Abstract

To determine whether thromboxane A2 may be of pathogenetic importance in Raynaud's phenomenon, finger hemodynamic and clinical responses to dazoxiben, a thromboxane synthetase inhibitor, were studied in 25 subjects. Thirteen subjects had idiopathic Raynaud's disease and 12 subjects had secondary Raynaud's disease. A double-blind, 2-week crossover study design was used. Dazoxiben dose was 100 mg four times a day. Total fingertip blood flow (FBF) by venous occlusion plethysmography, fingertip capillary flow (FCF) by radioisotope disappearance rate, and finger systolic blood pressure (FSP) were measured in a 28.3 degree and a 20 degree room at the end of each period.
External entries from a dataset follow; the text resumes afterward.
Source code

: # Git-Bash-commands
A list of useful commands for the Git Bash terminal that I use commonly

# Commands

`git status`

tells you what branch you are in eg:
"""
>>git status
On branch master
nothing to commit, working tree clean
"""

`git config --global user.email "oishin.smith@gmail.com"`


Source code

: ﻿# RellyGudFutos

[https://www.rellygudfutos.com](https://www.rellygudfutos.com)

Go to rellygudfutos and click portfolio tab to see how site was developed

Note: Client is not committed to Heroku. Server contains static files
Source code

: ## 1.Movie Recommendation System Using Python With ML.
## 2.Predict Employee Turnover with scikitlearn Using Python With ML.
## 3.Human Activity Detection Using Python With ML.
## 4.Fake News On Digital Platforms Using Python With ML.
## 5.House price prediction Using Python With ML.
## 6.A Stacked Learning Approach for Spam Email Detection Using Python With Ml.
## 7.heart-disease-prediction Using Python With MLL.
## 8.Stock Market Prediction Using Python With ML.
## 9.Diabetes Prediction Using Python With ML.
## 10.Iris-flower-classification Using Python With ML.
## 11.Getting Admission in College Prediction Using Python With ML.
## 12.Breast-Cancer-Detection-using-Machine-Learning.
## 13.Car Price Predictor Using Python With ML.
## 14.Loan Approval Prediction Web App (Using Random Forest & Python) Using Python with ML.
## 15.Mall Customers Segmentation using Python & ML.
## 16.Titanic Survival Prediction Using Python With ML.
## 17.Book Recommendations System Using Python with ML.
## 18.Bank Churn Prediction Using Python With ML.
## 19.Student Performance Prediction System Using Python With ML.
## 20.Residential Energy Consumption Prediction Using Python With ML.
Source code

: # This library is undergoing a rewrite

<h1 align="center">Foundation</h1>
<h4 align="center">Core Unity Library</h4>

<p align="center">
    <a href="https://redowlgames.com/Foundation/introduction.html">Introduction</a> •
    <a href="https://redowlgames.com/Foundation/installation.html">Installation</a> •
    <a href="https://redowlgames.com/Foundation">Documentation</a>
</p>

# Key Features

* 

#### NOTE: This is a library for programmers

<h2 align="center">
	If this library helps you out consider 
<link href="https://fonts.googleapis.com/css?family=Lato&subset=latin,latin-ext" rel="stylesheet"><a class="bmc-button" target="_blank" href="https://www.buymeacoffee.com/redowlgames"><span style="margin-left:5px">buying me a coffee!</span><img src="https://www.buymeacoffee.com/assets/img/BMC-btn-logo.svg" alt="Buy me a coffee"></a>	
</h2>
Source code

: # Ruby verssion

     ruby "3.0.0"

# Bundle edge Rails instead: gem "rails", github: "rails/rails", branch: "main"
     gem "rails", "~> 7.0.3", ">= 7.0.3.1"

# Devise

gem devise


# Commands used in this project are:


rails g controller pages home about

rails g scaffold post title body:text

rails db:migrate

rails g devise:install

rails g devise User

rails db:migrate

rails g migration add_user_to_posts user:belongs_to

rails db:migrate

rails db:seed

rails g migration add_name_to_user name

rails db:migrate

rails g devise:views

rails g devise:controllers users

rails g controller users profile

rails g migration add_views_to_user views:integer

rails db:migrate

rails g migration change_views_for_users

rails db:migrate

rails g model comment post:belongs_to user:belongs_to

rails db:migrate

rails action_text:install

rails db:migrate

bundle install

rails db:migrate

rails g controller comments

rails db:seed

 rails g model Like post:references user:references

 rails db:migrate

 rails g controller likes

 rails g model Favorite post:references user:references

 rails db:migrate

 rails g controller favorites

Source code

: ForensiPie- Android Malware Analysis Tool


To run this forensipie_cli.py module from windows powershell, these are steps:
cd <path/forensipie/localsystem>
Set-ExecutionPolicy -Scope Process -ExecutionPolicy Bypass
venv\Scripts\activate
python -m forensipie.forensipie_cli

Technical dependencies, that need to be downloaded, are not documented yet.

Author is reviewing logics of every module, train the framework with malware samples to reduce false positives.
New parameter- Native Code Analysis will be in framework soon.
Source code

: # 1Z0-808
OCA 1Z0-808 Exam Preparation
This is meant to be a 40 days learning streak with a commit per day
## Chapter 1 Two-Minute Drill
Subjects kept diaries of vasospastic attacks. For the 25 subjects and the two subgroups, dazoxiben did not improve total FBF, FCF, or FSP. Subjects with idiopathic Raynaud's disease had a small decrease in the number of vasospastic attacks and an increase in percentage of attack-free days on dazoxiben, but in an overall evaluation by the subjects in both subgroups, dazoxiben did not improve symptoms. It is concluded that thromboxane is not of pathogenetic importance in Raynaud's phenomenon and that thromboxane synthesis inhibition is not of therapeutic benefit.